Week Two

As Trump names more and more overtly racist, misogynist and anti-LGBT old, white men to key positions in his administration, and gets pissy in a weekend morning twitter sulk over actors asserting their right to free speech, I thought now would be a good time to review what, exactly, is meant by the word fascism. Scholars have argued about it for decades. A few years ago, I wrote a paper about it. I never imagined then that I would soon live in a time when I had to worry about applying the word, in all seriousness, to the United States. Here’s the essay:

Fear beats at the heart of fascism

“Fascist!” It was the ultimate conversation-stopper during my undergraduate years in the late 1980s. (That, or “misogynist!” depending on the circles you travelled.) As an insult, it was flung at anyone with perceived right-wing leanings. Even Brian Mulroney was equated to Hitler. Today, publicly declared Nazi analogies are all too commonplace, from Glenn Beck comparing the National Endowment for the Arts to Goebbels in 2009, to Rush Limbaugh repeatedly comparing Barack Obama to Hitler.[1] In other words, the term fascist has been gutted of all meaning. It isn’t surprising that since the emergence of fascism studies in the 1960s, scholars still haven’t reached consensus on a definition, despite Roger Griffin’s assertion to the contrary. Certain images immediately come to mind when we think of fascism. Perhaps Robert Paxton best envisions our collective perception:

“Everyone is sure they know what fascism is. The most self-consciously visual of all political forms, fascism presents itself to us in vivid primary images: a chauvinist demagogue haranguing an ecstatic crowd; disciplined ranks of marching youths; colored-shirted militants beating up members of some demonized minority; surprise invasions at dawn; and fit soldiers parading through a captured city.[2]

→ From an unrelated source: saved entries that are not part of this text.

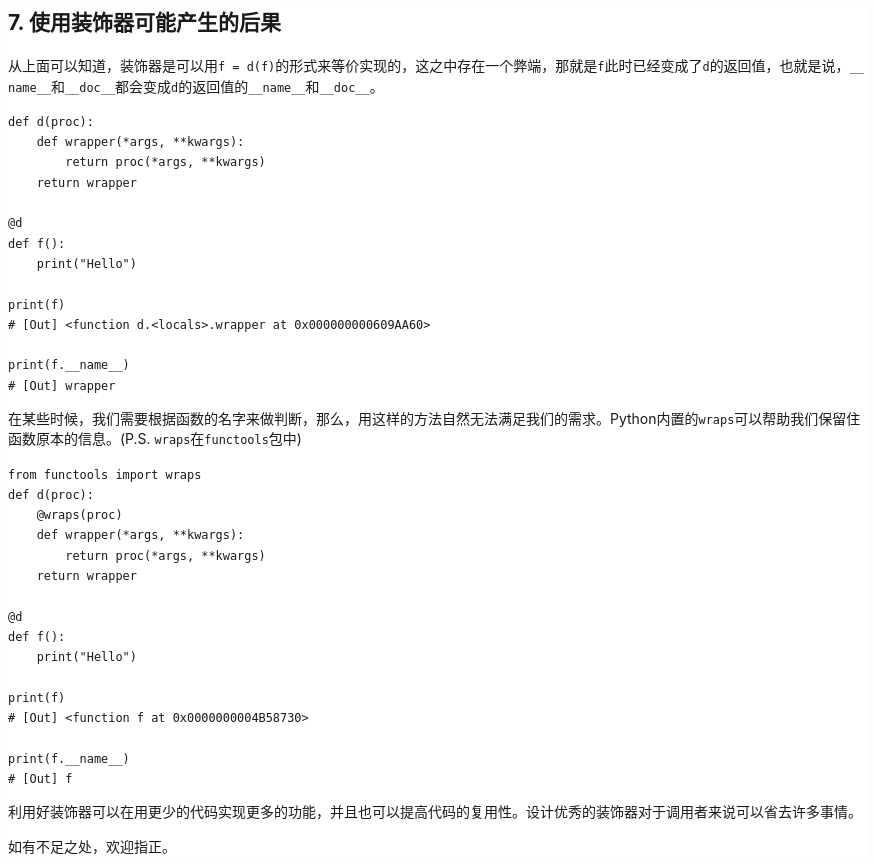 ## 7. 使用装饰器可能产生的后果
从上面可以知道，装饰器是可以用`f = d(f)`的形式来等价实现的，这之中存在一个弊端，那就是`f`此时已经变成了`d`的返回值，也就是说，`__name__`和`__doc__`都会变成`d`的返回值的`__name__`和`__doc__`。
```
def d(proc):
    def wrapper(*args, **kwargs):
        return proc(*args, **kwargs)
    return wrapper

@d
def f():
    print("Hello")

print(f)
# [Out] <function d.<locals>.wrapper at 0x000000000609AA60>

print(f.__name__)
# [Out] wrapper
```
在某些时候，我们需要根据函数的名字来做判断，那么，用这样的方法自然无法满足我们的需求。Python内置的`wraps`可以帮助我们保留住函数原本的信息。(P.S. `wraps`在`functools`包中)
```
from functools import wraps
def d(proc):
    @wraps(proc)
    def wrapper(*args, **kwargs):
        return proc(*args, **kwargs)
    return wrapper

@d
def f():
    print("Hello")

print(f)
# [Out] <function f at 0x0000000004B58730>

print(f.__name__)
# [Out] f
```

利用好装饰器可以在用更少的代码实现更多的功能，并且也可以提高代码的复用性。设计优秀的装饰器对于调用者来说可以省去许多事情。

如有不足之处，欢迎指正。
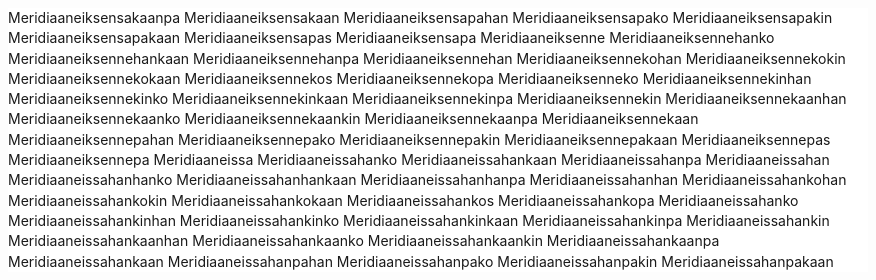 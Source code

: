 Meridiaaneiksensakaanpa
Meridiaaneiksensakaan
Meridiaaneiksensapahan
Meridiaaneiksensapako
Meridiaaneiksensapakin
Meridiaaneiksensapakaan
Meridiaaneiksensapas
Meridiaaneiksensapa
Meridiaaneiksenne
Meridiaaneiksennehanko
Meridiaaneiksennehankaan
Meridiaaneiksennehanpa
Meridiaaneiksennehan
Meridiaaneiksennekohan
Meridiaaneiksennekokin
Meridiaaneiksennekokaan
Meridiaaneiksennekos
Meridiaaneiksennekopa
Meridiaaneiksenneko
Meridiaaneiksennekinhan
Meridiaaneiksennekinko
Meridiaaneiksennekinkaan
Meridiaaneiksennekinpa
Meridiaaneiksennekin
Meridiaaneiksennekaanhan
Meridiaaneiksennekaanko
Meridiaaneiksennekaankin
Meridiaaneiksennekaanpa
Meridiaaneiksennekaan
Meridiaaneiksennepahan
Meridiaaneiksennepako
Meridiaaneiksennepakin
Meridiaaneiksennepakaan
Meridiaaneiksennepas
Meridiaaneiksennepa
Meridiaaneissa
Meridiaaneissahanko
Meridiaaneissahankaan
Meridiaaneissahanpa
Meridiaaneissahan
Meridiaaneissahanhanko
Meridiaaneissahanhankaan
Meridiaaneissahanhanpa
Meridiaaneissahanhan
Meridiaaneissahankohan
Meridiaaneissahankokin
Meridiaaneissahankokaan
Meridiaaneissahankos
Meridiaaneissahankopa
Meridiaaneissahanko
Meridiaaneissahankinhan
Meridiaaneissahankinko
Meridiaaneissahankinkaan
Meridiaaneissahankinpa
Meridiaaneissahankin
Meridiaaneissahankaanhan
Meridiaaneissahankaanko
Meridiaaneissahankaankin
Meridiaaneissahankaanpa
Meridiaaneissahankaan
Meridiaaneissahanpahan
Meridiaaneissahanpako
Meridiaaneissahanpakin
Meridiaaneissahanpakaan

It’s the analysis of what lies behind these strong visual associations that flummoxes scholars. Categorizing fascism has been problematic since it first arose from the nebulous twentieth-century political miasma to take concrete form with Mussolini’s party in 1922. Or was that its first iteration? Some have argued the antecedents to fascism reach as far back as Rousseau. Some say there are only two authentic versions; the Italian and the German. Some argue for tossing 1930s France and Portugal into the European mix. Some say go further—why not include the Khmer Rouge, the Klu Klux Klan? Some have tried to define fascism via the back door; by telling us what it is not. Some insist that after 40 years of serious bickering, we all agree on the basics. Some want still to bicker. Some say fascism is primarily political, some that it’s cultural. Some say that to define fascism at all is an inherently biased process and therefore, counter-productive to scholarship. While broadening the definition of fascism to the point of rendering the term meaningless is clearly anathema to scholarship and common sense, I will argue for looking beyond the traditional Italian/German borders to redraw the totalitarian map.

Stanley Payne makes some headway in establishing what historiographical agreement does exist. He points out that the existence of a fascist ideology has been conceded and that historians now agree that fascist movements are revolutionary in nature.[3] That is where a commonality in definition ends. Since the 1980s, the popularity of a cultural interpretation of fascism, as originally argued by George Mosse, has gained currency, like the theory promulgated by Roger Griffin.[4] An argument for fascism as a cultural rather than an Eatwellian political movement does allow for the broadest definition of the term, and is consequently one that I argue here.

In any political or cultural analysis, the problem of even categorizing fascism within its traditional parameters, as strictly referring to Mussolini’s Italy or Hitler’s Germany, also presents considerable difficulties, as Robert Paxton points out. “How can we lump together Mussolini and Hitler, the one surrounded by Jewish henchmen and a Jewish mistress, the other an obsessed anti-Semite?”[5] Paxton maintains that you can’t, that you must examine fascism as a system and not on a case-by-case basis.[6] “One must understand it in motion, through its cycle of potential (though not inevitable) stages,” he says.[7] Those five stages are specific: the creation of a fascist movement; the development of that movement into a political party; the party’s acquisition of power; the exercising of that power, and, finally, the radicalization or disintegration of the party.[8] For Paxton, the question of whether or not fascism can exist today is a qualified yes, provided those movements achieve party status, gain power, and otherwise fulfill the criteria of his model. This is where Paxton’s analysis becomes too limiting to be useful.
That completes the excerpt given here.